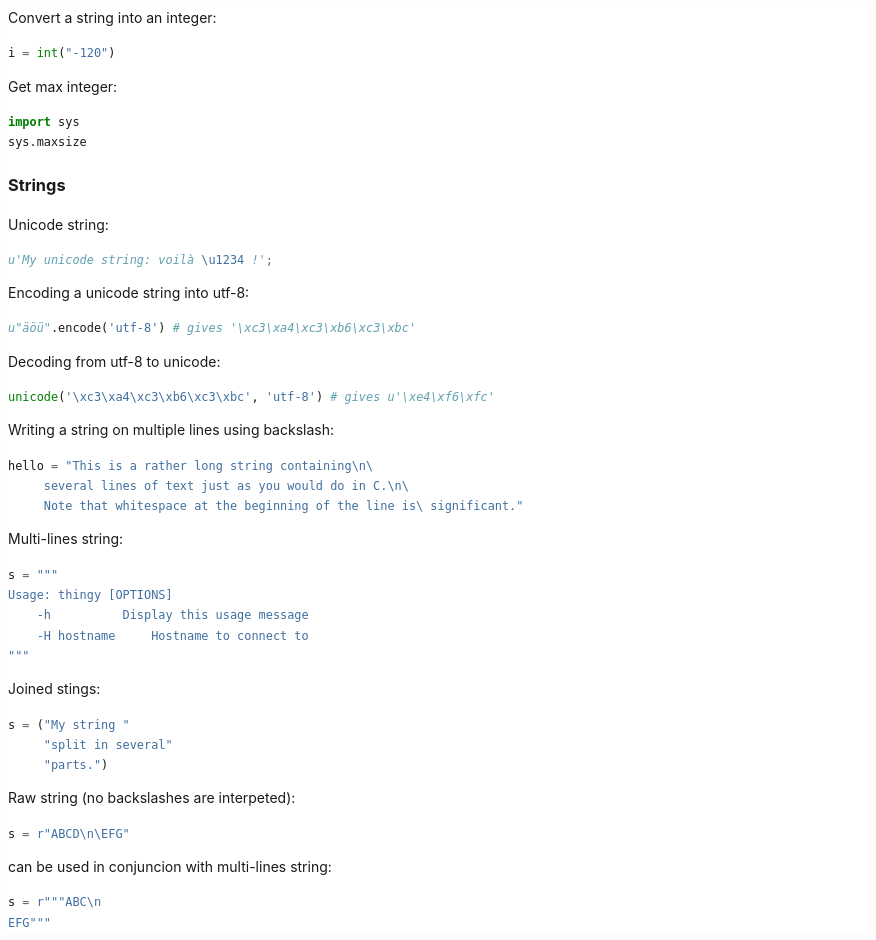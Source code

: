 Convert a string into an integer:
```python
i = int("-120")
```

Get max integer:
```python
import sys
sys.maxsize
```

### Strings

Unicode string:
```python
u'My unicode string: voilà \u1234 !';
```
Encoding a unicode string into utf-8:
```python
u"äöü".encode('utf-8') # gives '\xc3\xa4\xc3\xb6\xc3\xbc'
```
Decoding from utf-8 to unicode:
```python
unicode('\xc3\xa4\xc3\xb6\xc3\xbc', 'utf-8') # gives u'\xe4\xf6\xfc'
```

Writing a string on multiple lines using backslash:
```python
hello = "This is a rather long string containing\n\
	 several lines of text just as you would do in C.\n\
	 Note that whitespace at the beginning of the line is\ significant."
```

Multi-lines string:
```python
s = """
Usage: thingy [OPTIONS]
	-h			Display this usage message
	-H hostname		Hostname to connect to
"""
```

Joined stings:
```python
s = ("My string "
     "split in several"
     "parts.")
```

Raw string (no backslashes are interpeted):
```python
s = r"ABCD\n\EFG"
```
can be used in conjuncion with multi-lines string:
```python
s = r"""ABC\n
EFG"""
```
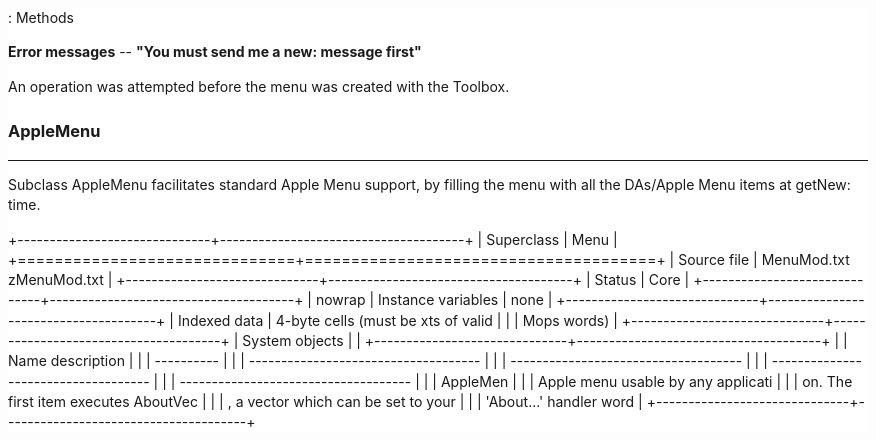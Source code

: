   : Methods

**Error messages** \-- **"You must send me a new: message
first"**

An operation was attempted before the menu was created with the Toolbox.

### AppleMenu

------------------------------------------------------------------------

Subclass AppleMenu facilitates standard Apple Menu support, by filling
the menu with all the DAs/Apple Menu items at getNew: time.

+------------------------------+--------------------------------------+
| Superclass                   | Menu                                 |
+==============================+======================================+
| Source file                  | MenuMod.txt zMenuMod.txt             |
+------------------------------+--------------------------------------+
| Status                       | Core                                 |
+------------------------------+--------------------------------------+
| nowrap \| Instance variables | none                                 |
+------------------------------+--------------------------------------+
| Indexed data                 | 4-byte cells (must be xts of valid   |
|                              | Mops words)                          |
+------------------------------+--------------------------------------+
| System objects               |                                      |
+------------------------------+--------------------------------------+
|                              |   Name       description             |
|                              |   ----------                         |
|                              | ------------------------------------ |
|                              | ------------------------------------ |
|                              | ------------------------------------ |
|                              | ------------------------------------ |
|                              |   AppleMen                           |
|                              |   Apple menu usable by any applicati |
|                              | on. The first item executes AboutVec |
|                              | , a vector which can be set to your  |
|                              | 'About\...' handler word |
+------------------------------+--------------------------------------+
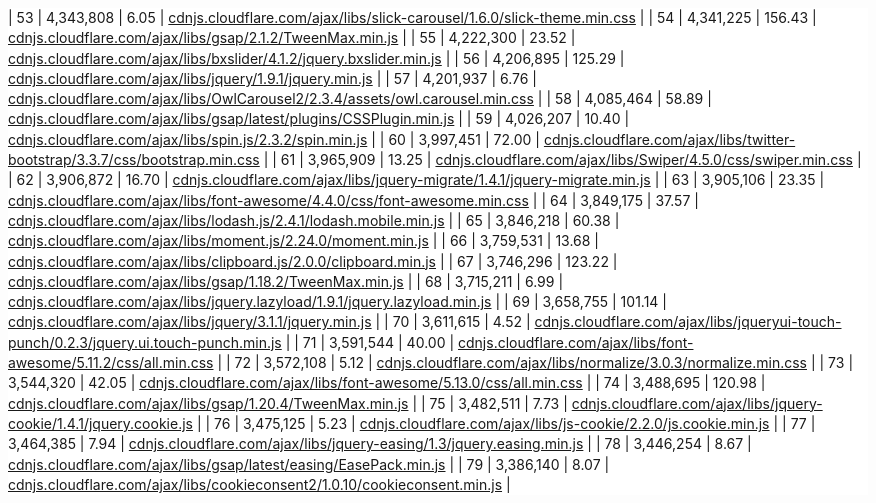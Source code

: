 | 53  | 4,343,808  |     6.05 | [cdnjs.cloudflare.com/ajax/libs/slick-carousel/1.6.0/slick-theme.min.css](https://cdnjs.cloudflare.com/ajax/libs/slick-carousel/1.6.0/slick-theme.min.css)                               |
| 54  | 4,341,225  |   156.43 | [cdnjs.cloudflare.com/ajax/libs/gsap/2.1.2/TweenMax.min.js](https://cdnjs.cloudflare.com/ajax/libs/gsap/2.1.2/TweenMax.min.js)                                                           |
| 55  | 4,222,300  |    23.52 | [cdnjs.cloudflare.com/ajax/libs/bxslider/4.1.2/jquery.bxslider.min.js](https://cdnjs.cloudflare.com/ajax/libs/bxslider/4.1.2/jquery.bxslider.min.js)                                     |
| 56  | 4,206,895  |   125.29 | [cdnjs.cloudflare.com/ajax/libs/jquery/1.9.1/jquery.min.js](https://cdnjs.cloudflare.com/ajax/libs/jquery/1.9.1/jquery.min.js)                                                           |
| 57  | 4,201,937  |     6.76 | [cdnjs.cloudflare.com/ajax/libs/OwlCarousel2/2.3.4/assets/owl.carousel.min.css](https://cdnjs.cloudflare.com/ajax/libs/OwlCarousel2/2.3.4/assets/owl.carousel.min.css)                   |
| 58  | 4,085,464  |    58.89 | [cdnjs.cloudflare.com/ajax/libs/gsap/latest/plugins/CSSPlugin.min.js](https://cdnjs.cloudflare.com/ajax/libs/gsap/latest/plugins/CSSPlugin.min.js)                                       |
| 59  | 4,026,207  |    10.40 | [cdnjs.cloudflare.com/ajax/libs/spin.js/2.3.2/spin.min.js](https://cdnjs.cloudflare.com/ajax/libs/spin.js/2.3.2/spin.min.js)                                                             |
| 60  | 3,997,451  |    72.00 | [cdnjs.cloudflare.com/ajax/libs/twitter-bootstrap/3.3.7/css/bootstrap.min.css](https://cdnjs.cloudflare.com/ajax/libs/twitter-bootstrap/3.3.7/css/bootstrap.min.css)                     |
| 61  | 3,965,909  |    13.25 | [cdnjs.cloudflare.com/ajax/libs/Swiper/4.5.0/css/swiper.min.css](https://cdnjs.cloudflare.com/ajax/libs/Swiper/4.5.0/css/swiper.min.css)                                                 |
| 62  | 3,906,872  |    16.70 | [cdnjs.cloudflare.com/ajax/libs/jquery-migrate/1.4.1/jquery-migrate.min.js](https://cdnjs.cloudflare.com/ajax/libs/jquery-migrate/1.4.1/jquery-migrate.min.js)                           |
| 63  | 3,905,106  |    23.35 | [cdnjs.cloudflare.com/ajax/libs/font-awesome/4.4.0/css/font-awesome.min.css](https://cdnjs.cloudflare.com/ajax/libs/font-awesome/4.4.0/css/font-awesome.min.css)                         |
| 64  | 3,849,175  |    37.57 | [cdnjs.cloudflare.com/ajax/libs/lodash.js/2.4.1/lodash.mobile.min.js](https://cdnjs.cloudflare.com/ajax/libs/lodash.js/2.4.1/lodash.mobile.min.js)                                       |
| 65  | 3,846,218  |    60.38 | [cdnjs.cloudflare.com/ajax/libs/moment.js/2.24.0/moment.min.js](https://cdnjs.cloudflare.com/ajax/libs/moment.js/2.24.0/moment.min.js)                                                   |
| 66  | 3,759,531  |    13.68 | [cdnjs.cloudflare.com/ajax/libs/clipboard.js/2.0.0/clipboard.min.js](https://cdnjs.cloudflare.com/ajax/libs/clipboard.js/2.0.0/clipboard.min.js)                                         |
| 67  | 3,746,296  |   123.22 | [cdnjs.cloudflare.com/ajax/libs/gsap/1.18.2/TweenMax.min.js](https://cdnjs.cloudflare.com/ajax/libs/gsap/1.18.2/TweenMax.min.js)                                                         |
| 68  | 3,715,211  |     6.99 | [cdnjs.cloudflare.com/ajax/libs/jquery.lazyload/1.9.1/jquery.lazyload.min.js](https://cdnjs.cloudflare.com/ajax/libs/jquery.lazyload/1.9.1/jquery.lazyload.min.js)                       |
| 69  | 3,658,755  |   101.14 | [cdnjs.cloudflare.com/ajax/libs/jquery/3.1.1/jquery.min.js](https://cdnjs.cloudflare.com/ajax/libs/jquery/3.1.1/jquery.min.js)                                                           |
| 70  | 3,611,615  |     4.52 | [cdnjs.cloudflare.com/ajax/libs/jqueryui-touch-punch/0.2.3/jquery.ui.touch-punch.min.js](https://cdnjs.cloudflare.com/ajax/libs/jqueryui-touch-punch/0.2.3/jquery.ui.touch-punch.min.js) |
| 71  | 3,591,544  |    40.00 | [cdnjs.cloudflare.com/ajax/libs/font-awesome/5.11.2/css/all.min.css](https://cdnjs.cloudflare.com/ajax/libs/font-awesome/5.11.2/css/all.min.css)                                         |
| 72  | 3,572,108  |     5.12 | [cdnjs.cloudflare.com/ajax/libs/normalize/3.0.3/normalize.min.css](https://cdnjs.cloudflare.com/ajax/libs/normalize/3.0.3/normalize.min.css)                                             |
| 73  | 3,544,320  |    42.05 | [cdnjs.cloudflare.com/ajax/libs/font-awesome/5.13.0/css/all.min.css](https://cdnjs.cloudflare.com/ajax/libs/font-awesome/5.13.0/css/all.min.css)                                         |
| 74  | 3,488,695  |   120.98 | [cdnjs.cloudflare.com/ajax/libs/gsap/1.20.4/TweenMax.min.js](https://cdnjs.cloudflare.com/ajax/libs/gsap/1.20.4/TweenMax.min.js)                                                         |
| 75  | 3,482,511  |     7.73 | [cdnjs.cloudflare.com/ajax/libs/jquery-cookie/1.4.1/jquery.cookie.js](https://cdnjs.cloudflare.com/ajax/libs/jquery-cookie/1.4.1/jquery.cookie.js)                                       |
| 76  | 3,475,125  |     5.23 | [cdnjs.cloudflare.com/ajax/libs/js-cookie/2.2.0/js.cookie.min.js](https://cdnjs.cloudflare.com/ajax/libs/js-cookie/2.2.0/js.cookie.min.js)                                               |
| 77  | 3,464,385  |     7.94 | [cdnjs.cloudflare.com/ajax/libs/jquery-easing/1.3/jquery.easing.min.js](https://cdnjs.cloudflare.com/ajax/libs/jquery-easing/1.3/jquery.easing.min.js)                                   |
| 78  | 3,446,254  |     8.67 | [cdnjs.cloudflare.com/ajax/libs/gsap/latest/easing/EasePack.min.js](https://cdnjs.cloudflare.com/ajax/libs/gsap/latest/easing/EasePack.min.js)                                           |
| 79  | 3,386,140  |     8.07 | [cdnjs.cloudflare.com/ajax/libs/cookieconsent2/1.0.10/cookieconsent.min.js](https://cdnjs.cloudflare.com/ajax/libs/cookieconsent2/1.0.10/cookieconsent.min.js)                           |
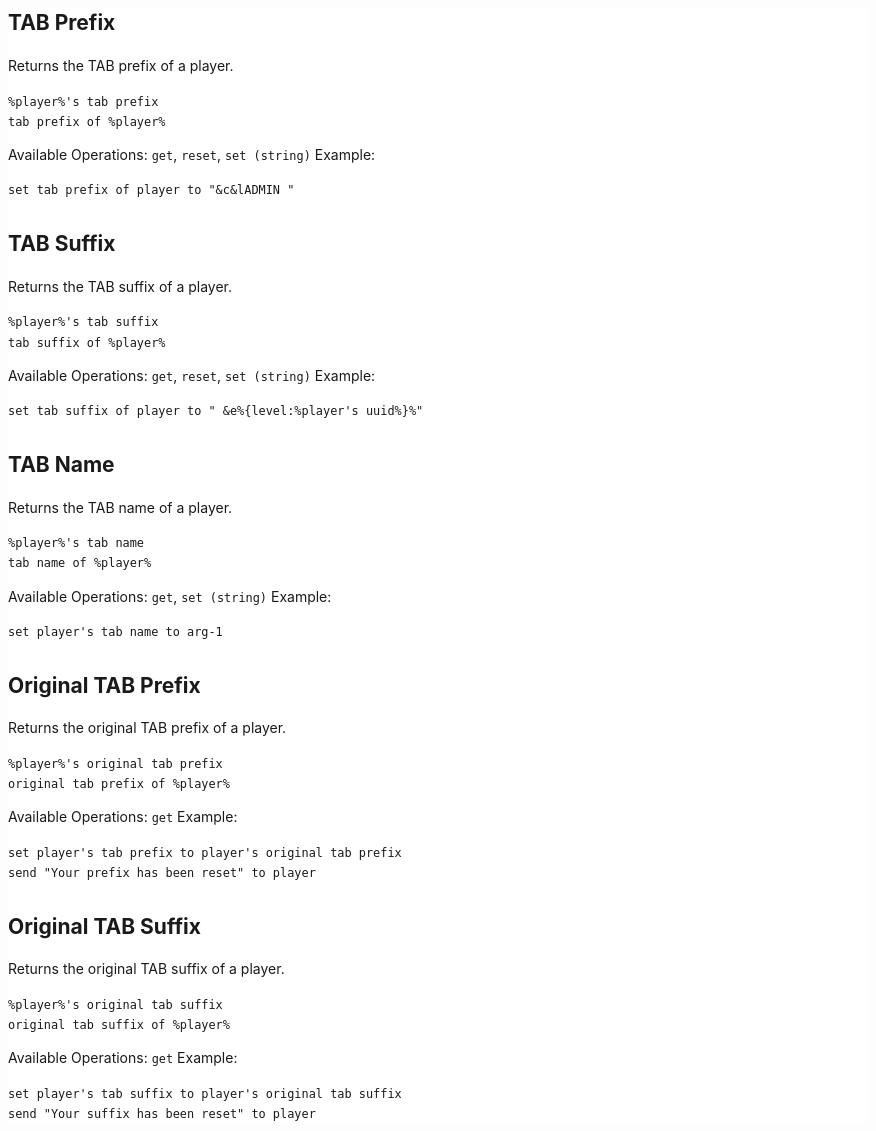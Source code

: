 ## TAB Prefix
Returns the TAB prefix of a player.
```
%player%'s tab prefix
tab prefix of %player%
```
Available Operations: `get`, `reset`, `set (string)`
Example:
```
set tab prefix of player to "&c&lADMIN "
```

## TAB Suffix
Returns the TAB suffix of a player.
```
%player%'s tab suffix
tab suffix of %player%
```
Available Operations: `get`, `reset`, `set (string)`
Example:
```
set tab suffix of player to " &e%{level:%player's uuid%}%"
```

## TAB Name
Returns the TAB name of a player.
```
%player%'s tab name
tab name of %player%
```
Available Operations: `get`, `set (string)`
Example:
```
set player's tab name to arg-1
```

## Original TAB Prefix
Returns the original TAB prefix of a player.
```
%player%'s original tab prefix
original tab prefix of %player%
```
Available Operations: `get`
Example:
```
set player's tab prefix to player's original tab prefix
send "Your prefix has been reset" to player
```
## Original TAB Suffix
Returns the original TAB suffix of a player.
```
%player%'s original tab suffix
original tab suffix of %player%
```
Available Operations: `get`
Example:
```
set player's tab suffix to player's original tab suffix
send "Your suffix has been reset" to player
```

* * *

Exercise aim >>
Where the word "easing" is present in a line of the listing, copy that line.

Response to this task >>
| 77  | 3,464,385  |     7.94 | [cdnjs.cloudflare.com/ajax/libs/jquery-easing/1.3/jquery.easing.min.js](https://cdnjs.cloudflare.com/ajax/libs/jquery-easing/1.3/jquery.easing.min.js)                                   |
| 78  | 3,446,254  |     8.67 | [cdnjs.cloudflare.com/ajax/libs/gsap/latest/easing/EasePack.min.js](https://cdnjs.cloudflare.com/ajax/libs/gsap/latest/easing/EasePack.min.js)                                           |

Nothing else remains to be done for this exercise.